KNIVES OUT / DIRECTOR & SCREENPLAY: RIAN JOHNSON / STARRING: ANA DE ARMAS, JAMIE LEE CURTIS, TONI COLLETTE, CHRIS EVANS, DON JOHNSON / RELEASE DATE: NOVEMBER 27TH
The name Rian Johnson works as a summoning spell. You need only whisper it and, from the depths of the Twitterverse, there will awaken an army of enraged Star Wars fans to accuse The Last Jedi director of having ruined the franchise. It seems this intense backlash has done much to inform Johnson’s newest offering, a whodunit with a twist. With Knives Out, he creates an undisputable crowd-pleaser that may just work to redeem him to the angry masses.
A whodunit may just be one of the hardest genres to review without spoiling the entire plot, so let us start where it’s safe: the characters and the set-up. The latter is classic Agatha Christie. A rich and renowned murder-mystery writer Harlan Thrombey (Christopher Plummer) is found dead in his home, throat slit, on the night of his 85th birthday party. It certainly looks like suicide, but an investigation must still be conducted.
Enter a detective (LaKeith Stanfield), a slightly dim-witted state trooper (Noah Segan), and Southern private eye Benoit Blanc (a hilarious and absurd Daniel Craig, in the farthest cry from his usual steely image) who may not know who employed him, but is pretty sure the old man was murdered.
In a witty, breathless and incredibly over-the-top interrogation set piece that brilliantly shreds through a novel’s worth of exposition, we meet the family-slash-suspects. They are - deep breath please - Thrombey’s daughter Linda (Curtis), a commanding, ‘self-made’ realtor mogul and her dull husband Richard (Johnson); his other daughter Joni (Collette), a lifestyle guru akin to Gwyneth Paltrow if Paltrow was strapped for cash, and her activist daughter Meg (Katherine Langford); and Thrombey’s knitwear-wearing, intellectual son Walter (Michael Shannon), his wife Donna (Riki Lindhome) and alt-right troll son Jacob (Jaeden Martell).
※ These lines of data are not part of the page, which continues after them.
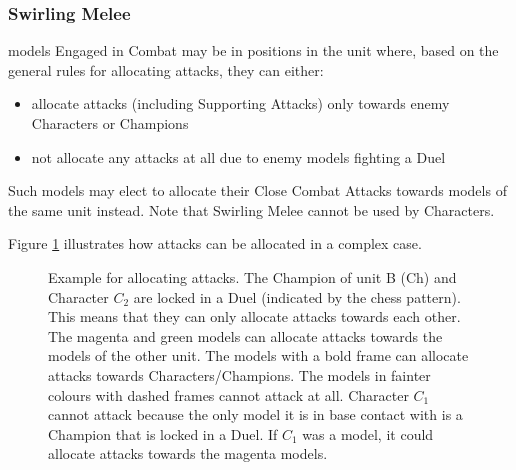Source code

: \subsubsection{Swirling Melee}
\label{swirling_melee}

\rnf{} models Engaged in Combat may be in positions in the unit where, based on the general rules for allocating attacks, they can either:
\begin{itemize}
\item allocate attacks (including Supporting Attacks) only towards enemy Characters or Champions
\item not allocate any attacks at all due to enemy models fighting a Duel
\end{itemize}
Such models may elect to allocate their Close Combat Attacks towards \rnf{} models of the same unit instead. Note that Swirling Melee cannot be used by Characters.

Figure \ref{figure/allocate_attacks} illustrates how attacks can be allocated in a complex case.

\newcommand{\figAHCharOne}{$C_{1} $}
\newcommand{\figAHCharTwo}{$C_{2} $}
\newcommand{\figAHCharThree}{$C_{3} $}
\newcommand{\figAHChamp}{Ch}

\begin{figure}[!htbp]
\begin{minipage}{0.48\textwidth}
\def\svgwidth{\textwidth}

\end{minipage}\hfill\begin{minipage}{0.51\textwidth}
\caption{Example for allocating attacks.\vspace*{10pt}\newline
The Champion of unit B (Ch) and Character $C_{2} $ are locked in a Duel (indicated by the chess pattern). This means that they can only allocate attacks towards each other. The magenta and green models can allocate attacks towards the \rnf{} models of the other unit. The models with a bold frame can allocate attacks towards Characters/Champions. The models in fainter colours with dashed frames cannot attack at all. Character $C_{1} $ cannot attack because the only model it is in base contact with is a Champion that is locked in a Duel. If $C_{1} $ was a \rnf{} model, it could allocate attacks towards the magenta \rnf{} models.}
\label{figure/allocate_attacks}
\end{minipage}
\end{figure}

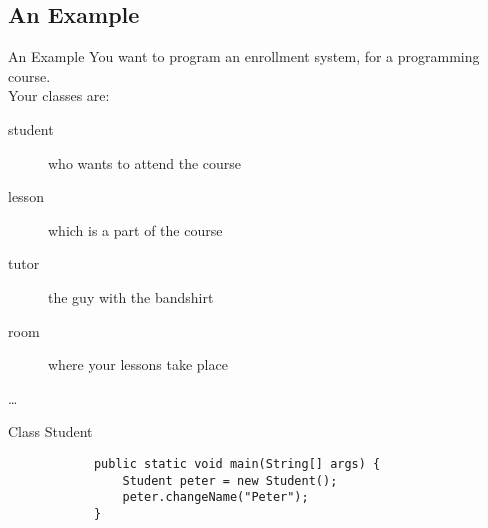 	\subsection{An Example}
	
	\begin{frame}{An Example}
		You want to program an enrollment system, for a programming course. \\
		\vspace{1em}
		Your classes are:\\
		\begin{description}
			\item[student] who wants to attend the course
			\item[lesson] which is a part of the course
			\item[tutor] the guy with the bandshirt
			\item[room] where your lessons take place
			\item[\dots]
		\end{description}
	\end{frame}
	
	
	\begin{frame}[fragile]{Class Student}
		\begin{lstlisting}
			public static void main(String[] args) {
				Student peter = new Student();
				peter.changeName("Peter");
			}
		\end{lstlisting}
	\end{frame}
And that’s not everyone! Late to the party, absent from the funeral and early to the will-reading is Thrombey’s oldest grandchild Ransom, played with riotous enjoyment by none other than the former-Captain America (a quick note to casting agents: give Chris Evans some more baddie roles, please and thank you). Providing another standout performance in a refreshingly non-sexualised role is Ana de Armas as Marta, the dead man’s nurse and close confidante. Marta is not only the moral anchor of the film, she also proves very useful to Blanc’s investigation in her total inability to lie without violently vomiting. Hustlers might have done it first, but Knives Out does it better.
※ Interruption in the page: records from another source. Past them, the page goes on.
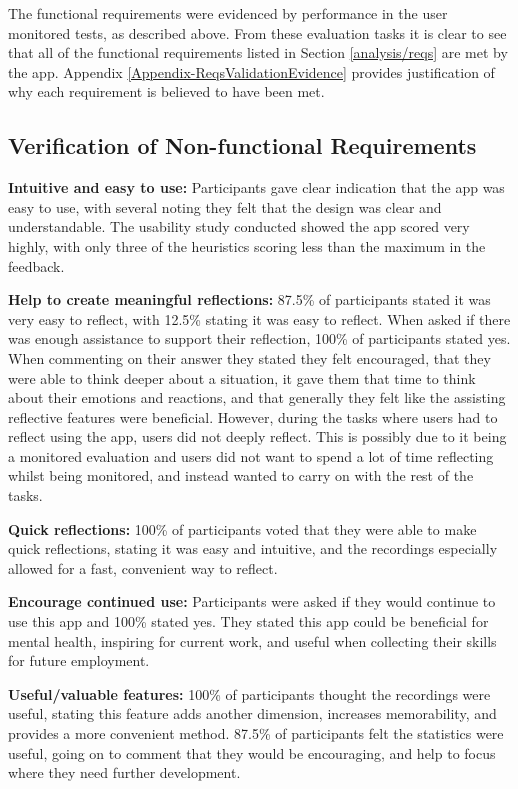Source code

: \documentclass{l4proj}
\begin{document}
The functional requirements were evidenced by performance in the user monitored tests, as described above. From these evaluation tasks it is clear to see that all of the functional requirements listed in Section \ref{analysis/reqs} are met by the app. Appendix \ref{Appendix-ReqsValidationEvidence} provides justification of why each requirement is believed to have been met.

\subsection{Verification of Non-functional Requirements}

\textbf{Intuitive and easy to use:} Participants gave clear indication that the app was easy to use, with several noting they felt that the design was clear and understandable. The usability study conducted showed the app scored very highly, with only three of the heuristics scoring less than the maximum in the feedback. 

\textbf{Help to create meaningful reflections:} 87.5\% of participants stated it was very easy to reflect, with 12.5\% stating it was easy to reflect. When asked if there was enough assistance to support their reflection, 100\% of participants stated yes. When commenting on their answer they stated they felt encouraged, that they were able to think deeper about a situation, it gave them that time to think about their emotions and reactions, and that generally they felt like the assisting reflective features were beneficial. However, during the tasks where users had to reflect using the app, users did not deeply reflect. This is possibly due to it being a monitored evaluation and users did not want to spend a lot of time reflecting whilst being monitored, and instead wanted to carry on with the rest of the tasks.

\textbf{Quick reflections:} 100\% of participants voted that they were able to make quick reflections, stating it was easy and intuitive, and the recordings especially allowed for a fast, convenient way to reflect.

\textbf{Encourage continued use:} Participants were asked if they would continue to use this app and 100\% stated yes. They stated this app could be beneficial for mental health, inspiring for current work, and useful when collecting their skills for future employment. 

\textbf{Useful/valuable features:} 100\% of participants thought the recordings were useful, stating this feature adds another dimension, increases memorability, and provides a more convenient method. 87.5\% of participants felt the statistics were useful, going on to comment that they would be encouraging, and help to focus where they need further development.
\end{document}
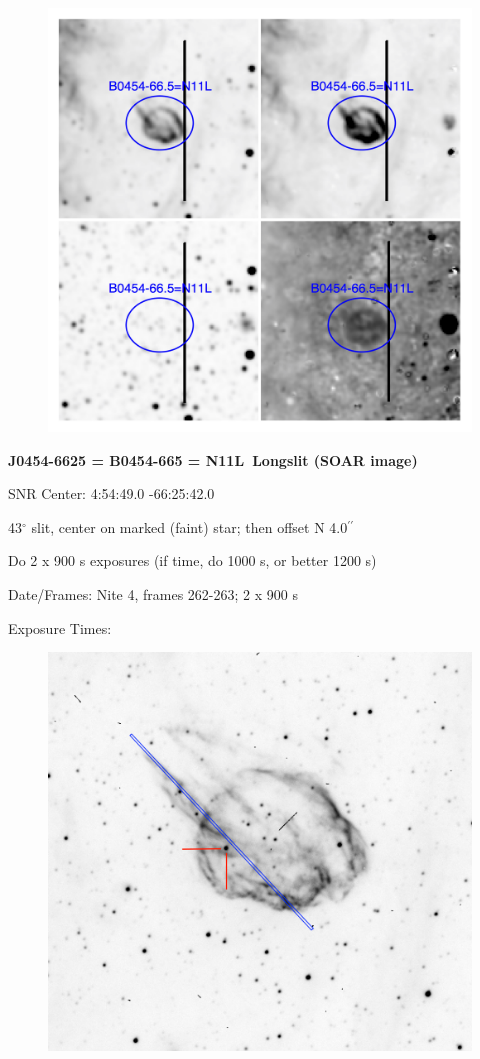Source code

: \documentclass[11pt]{article}
\newcommand{\arcsec}{$^{\prime\prime}$}
\begin{document}
\begin{figure}
\includegraphics[width=12.5cm]{snapshots/N11L.png}
\end{figure}

\newpage
{\bf J0454-6625 = B0454-665 = N11L\ Longslit (SOAR image)}

SNR Center:   4:54:49.0   -66:25:42.0     

43$^\circ$ slit, center on marked (faint) star; then offset N 4.0\arcsec

Do 2 x 900 s exposures  (if time, do 1000 s, or better 1200 s)

Date/Frames:  Nite 4, frames 262-263;  2 x 900 s

Exposure Times:  

\begin{figure}
\includegraphics[width=12.5cm]{snapshots/N11L_longslit.png}
\end{figure}
\end{document}
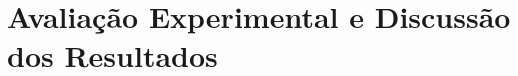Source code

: 

\chapter{Avaliação Experimental e Discussão dos Resultados}%
\label{cha:avaliacao_experimental_e_discussao_dos_resultados}



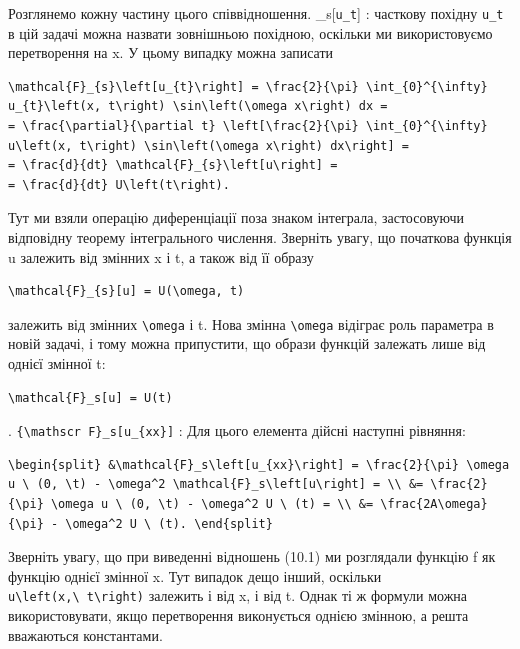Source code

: \documentclass[
  ukrainian,
]{article}
\begin{document}
Розглянемо кожну частину цього співвідношення.
\_s{[}\texttt{u\_t}{]} : часткову похідну \texttt{u\_t} в цій
задачі можна назвати зовнішньою похідною, оскільки ми використовуємо
перетворення на x. У цьому випадку можна записати

\begin{verbatim}
\mathcal{F}_{s}\left[u_{t}\right] = \frac{2}{\pi} \int_{0}^{\infty} u_{t}\left(x, t\right) \sin\left(\omega x\right) dx =
= \frac{\partial}{\partial t} \left[\frac{2}{\pi} \int_{0}^{\infty} u\left(x, t\right) \sin\left(\omega x\right) dx\right] =
= \frac{d}{dt} \mathcal{F}_{s}\left[u\right] =
= \frac{d}{dt} U\left(t\right).
\end{verbatim}

Тут ми взяли операцію диференціації поза знаком інтеграла, застосовуючи
відповідну теорему інтегрального числення. Зверніть увагу, що початкова
функція u залежить від змінних x і t, а також від її образу

\begin{verbatim}
\mathcal{F}_{s}[u] = U(\omega, t)
\end{verbatim}

залежить від змінних \texttt{\textbackslash{}omega} і t. Нова змінна
\texttt{\textbackslash{}omega} відіграє роль параметра в новій задачі, і
тому можна припустити, що образи функцій залежать лише від однієї
змінної t:

\begin{verbatim}
\mathcal{F}_s[u] = U(t)
\end{verbatim}

. \texttt{\{\textbackslash{}mathscr\ F\}\_s{[}u\_\{xx\}{]}} : Для цього
елемента дійсні наступні рівняння:

\begin{verbatim}
\begin{split} &\mathcal{F}_s\left[u_{xx}\right] = \frac{2}{\pi} \omega u \ (0, \t) - \omega^2 \mathcal{F}_s\left[u\right] = \\ &= \frac{2}{\pi} \omega u \ (0, \t) - \omega^2 U \ (t) = \\ &= \frac{2A\omega}{\pi} - \omega^2 U \ (t). \end{split}
\end{verbatim}

Зверніть увагу, що при виведенні відношень (10.1) ми розглядали функцію
f як функцію однієї змінної x. Тут випадок дещо інший, оскільки
\texttt{u\textbackslash{}left(x,\textbackslash{}\ t\textbackslash{}right)}
залежить і від x, і від t. Однак ті ж формули можна використовувати,
якщо перетворення виконується однією змінною, а решта вважаються
константами.
\end{document}
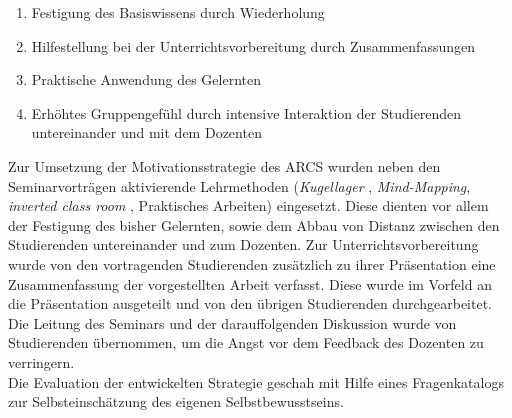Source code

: \begin{enumerate}
\item Festigung des Basiswissens durch Wiederholung
\item Hilfestellung bei der Unterrichtsvorbereitung durch Zusammenfassungen
\item Praktische Anwendung des Gelernten
\item Erhöhtes Gruppengefühl durch intensive Interaktion der Studierenden untereinander und mit dem Dozenten
\end{enumerate}
Zur Umsetzung der Motivationsstrategie des ARCS wurden neben den Seminarvorträgen aktivierende Lehrmethoden ({\it Kugellager} \cite{Leisen.2003}, {\it Mind-Mapping}, {\it inverted class room} \cite{Uzunboylu.2015, AsksoyG.2016}, Praktisches Arbeiten) eingesetzt. Diese dienten vor allem der Festigung des bisher Gelernten, sowie dem Abbau von Distanz zwischen den Studierenden untereinander und zum Dozenten. Zur Unterrichtsvorbereitung wurde von den vortragenden Studierenden zusätzlich zu ihrer Präsentation eine Zusammenfassung der vorgestellten Arbeit verfasst. Diese wurde im Vorfeld an die Präsentation ausgeteilt und von den übrigen Studierenden durchgearbeitet. Die Leitung des Seminars und der darauffolgenden Diskussion wurde von Studierenden übernommen, um die Angst vor dem Feedback des Dozenten zu verringern.\\
\noindent
Die Evaluation der entwickelten Strategie geschah mit Hilfe eines Fragenkatalogs zur Selbsteinschätzung des eigenen Selbstbewusstseins.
Sounds amazing? That’s because it is. Johnson impeccably walks the line between paying homage to the genre and its essence, while also completely upending its conventions and with it, the audience’s expectations. Knives Out rolls out surprise after twist, juggling a large ensemble and many a plot-twist with apparent ease, yet without any flashy tricks and without seeming self-congratulatory. And while the genre is completely timeless, Knives Out is also consistently of its time. It playfully but sharply comments on today’s political tensions and class divisions without feeling heavy-handed. It’s driven by empathy amidst a host of characters who are decidedly unempathetic, and that makes Johnson’s story feel fresh and timely despite the genre’s golden age being long passed.
This is just big Hollywood at its best. A renowned narrative format honoured yet subverted, a plot that is intelligent but not smug, an all-star cast that is perfectly balanced, giving performances that range from venomous to vulnerable yet are all rip-roaringly funny. Rian Johnson redeemed? I would hope so. I don’t believe anyone can leave Knives Out without having had the time of their life.